## [What you are asked to do]
Go through the data and copy every line in which "money" appears.

## [Collected data]
/---

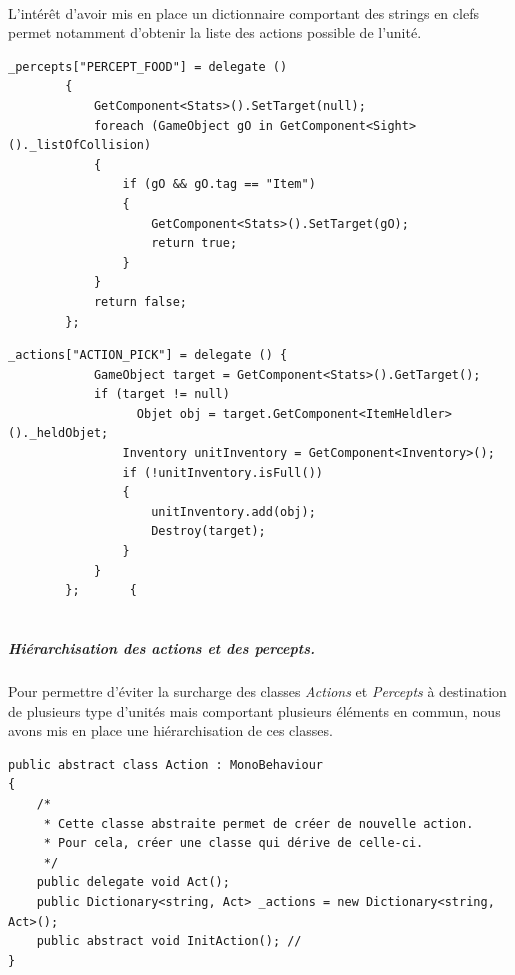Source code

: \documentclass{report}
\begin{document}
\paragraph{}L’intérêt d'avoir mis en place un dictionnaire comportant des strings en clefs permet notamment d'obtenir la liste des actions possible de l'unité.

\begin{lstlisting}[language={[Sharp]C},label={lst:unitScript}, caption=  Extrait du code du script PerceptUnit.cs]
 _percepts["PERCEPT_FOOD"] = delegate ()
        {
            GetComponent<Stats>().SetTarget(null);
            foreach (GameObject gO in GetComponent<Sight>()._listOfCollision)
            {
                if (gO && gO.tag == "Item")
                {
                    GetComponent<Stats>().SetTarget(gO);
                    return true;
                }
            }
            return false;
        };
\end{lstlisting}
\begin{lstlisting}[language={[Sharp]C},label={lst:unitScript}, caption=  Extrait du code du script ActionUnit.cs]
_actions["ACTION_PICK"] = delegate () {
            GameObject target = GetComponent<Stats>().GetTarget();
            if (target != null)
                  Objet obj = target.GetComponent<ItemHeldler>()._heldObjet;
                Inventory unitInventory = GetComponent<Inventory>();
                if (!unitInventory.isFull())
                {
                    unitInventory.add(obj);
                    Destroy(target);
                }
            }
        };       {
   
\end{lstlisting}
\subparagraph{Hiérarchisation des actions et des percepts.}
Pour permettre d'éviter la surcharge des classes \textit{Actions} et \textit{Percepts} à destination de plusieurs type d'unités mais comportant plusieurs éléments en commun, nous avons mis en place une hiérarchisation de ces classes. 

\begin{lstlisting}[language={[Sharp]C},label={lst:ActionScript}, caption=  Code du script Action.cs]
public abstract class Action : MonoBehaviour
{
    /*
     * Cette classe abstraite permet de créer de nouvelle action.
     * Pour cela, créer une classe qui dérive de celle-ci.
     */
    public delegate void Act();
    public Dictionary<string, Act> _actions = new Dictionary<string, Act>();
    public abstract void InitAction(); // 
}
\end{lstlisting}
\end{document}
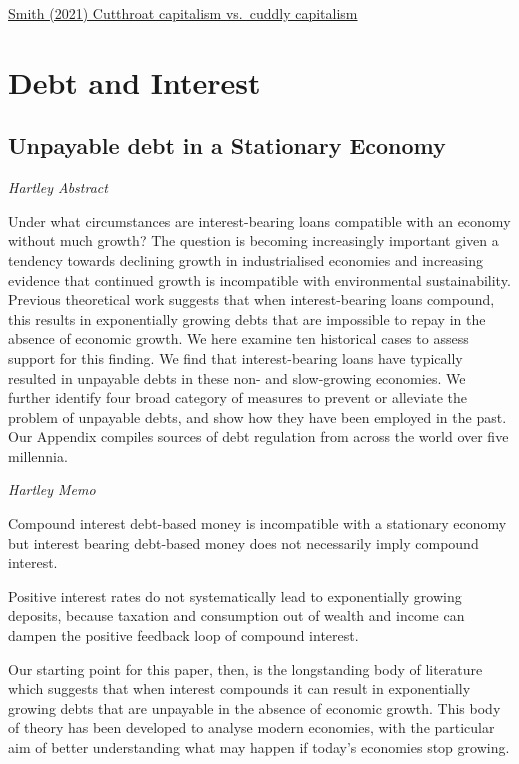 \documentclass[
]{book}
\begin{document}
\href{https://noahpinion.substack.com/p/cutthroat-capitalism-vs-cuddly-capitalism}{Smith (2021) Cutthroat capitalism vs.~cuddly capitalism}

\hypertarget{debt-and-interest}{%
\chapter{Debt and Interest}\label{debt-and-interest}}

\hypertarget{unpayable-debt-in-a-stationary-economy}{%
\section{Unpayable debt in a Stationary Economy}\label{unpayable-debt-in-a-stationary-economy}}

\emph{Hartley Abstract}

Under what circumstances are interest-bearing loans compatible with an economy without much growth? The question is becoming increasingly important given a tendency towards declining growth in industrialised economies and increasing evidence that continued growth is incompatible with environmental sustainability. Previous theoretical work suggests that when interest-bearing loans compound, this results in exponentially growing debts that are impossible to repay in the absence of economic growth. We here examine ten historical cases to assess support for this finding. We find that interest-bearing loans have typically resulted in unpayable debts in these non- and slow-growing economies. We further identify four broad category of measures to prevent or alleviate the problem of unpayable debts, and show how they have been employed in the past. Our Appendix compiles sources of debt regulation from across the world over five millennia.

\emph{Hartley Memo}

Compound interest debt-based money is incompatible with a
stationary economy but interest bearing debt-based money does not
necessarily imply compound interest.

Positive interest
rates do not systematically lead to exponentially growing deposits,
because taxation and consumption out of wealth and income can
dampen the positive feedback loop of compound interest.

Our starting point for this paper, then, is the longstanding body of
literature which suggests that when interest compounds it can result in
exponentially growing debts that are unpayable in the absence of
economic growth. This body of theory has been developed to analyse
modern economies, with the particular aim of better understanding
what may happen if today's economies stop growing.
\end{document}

\---
/---

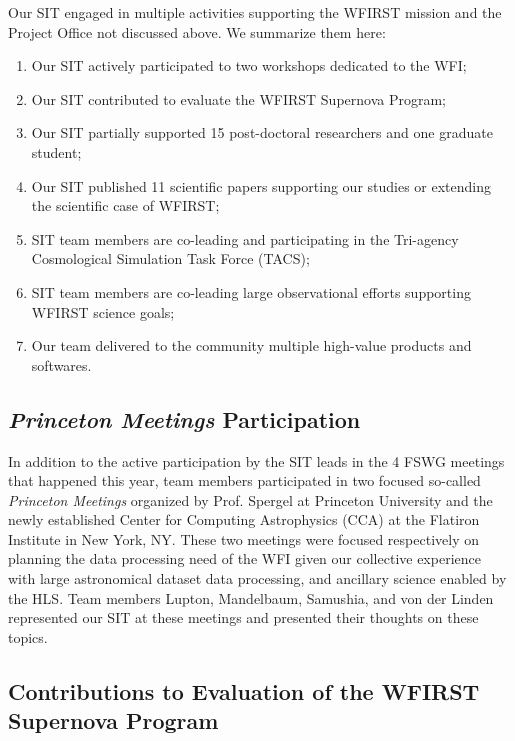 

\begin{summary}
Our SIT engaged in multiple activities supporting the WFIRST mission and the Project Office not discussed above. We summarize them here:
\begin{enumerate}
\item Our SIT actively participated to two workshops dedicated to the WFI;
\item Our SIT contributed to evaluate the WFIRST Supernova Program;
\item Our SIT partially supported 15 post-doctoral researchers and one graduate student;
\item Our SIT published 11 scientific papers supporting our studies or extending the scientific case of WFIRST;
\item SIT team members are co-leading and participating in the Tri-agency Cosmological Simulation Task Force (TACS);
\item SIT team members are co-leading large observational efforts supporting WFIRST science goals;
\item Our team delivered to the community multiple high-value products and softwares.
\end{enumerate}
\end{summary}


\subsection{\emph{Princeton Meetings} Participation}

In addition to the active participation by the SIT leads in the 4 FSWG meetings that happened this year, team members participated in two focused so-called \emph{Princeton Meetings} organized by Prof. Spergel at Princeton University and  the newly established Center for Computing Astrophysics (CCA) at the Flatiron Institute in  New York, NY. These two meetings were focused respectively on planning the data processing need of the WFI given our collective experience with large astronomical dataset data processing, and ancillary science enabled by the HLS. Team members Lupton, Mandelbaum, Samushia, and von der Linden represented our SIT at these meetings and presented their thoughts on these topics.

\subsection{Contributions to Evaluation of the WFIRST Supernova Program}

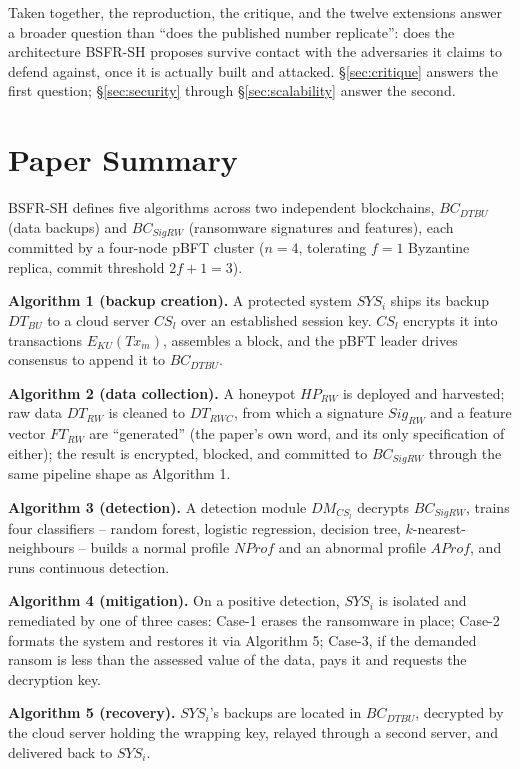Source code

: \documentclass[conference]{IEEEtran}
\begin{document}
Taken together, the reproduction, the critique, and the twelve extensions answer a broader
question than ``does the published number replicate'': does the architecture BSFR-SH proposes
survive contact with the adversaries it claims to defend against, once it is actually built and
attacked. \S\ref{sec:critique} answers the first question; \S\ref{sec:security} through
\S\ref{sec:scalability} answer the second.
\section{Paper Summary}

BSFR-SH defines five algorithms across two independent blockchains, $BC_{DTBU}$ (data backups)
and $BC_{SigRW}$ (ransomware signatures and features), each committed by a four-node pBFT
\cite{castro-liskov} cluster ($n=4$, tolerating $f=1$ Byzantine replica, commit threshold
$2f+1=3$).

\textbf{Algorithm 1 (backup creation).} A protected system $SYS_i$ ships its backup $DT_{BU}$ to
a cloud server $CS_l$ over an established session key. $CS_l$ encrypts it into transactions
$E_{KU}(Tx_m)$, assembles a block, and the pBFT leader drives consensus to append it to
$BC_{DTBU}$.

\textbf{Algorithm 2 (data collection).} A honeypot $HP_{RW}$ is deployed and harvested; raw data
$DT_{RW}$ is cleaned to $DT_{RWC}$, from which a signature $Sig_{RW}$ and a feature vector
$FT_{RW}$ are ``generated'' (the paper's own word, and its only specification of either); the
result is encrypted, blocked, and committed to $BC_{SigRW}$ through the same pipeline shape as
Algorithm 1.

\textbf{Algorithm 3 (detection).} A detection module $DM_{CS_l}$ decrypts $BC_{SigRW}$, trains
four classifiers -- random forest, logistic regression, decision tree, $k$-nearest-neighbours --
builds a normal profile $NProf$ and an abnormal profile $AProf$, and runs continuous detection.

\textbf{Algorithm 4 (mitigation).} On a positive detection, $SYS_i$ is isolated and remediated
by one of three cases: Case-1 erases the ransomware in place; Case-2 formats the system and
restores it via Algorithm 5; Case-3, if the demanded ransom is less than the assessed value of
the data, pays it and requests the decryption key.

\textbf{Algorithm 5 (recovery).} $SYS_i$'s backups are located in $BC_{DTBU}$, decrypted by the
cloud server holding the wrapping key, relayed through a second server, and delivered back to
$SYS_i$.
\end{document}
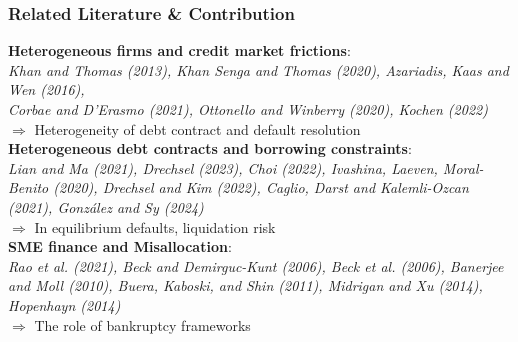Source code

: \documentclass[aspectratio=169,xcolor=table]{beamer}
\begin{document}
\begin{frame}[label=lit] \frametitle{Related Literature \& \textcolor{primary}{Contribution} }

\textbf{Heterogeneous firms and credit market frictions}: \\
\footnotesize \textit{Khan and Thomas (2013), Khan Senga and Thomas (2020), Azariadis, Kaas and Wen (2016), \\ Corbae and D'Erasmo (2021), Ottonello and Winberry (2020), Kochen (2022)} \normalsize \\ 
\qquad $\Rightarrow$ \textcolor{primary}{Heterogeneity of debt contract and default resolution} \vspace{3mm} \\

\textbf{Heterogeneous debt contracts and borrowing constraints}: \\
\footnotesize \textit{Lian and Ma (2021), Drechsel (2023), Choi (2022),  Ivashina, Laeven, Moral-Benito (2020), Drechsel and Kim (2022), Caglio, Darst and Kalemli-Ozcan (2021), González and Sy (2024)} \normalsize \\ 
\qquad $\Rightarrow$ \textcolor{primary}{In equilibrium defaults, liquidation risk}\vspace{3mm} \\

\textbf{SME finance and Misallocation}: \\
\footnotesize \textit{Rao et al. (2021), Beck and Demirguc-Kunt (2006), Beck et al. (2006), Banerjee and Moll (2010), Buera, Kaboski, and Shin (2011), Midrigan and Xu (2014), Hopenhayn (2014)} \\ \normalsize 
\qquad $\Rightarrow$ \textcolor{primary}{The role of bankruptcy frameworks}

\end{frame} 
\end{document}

\---

## [Final answer]
Compound interest debt-based money is incompatible with a
stationary economy but interest bearing debt-based money does not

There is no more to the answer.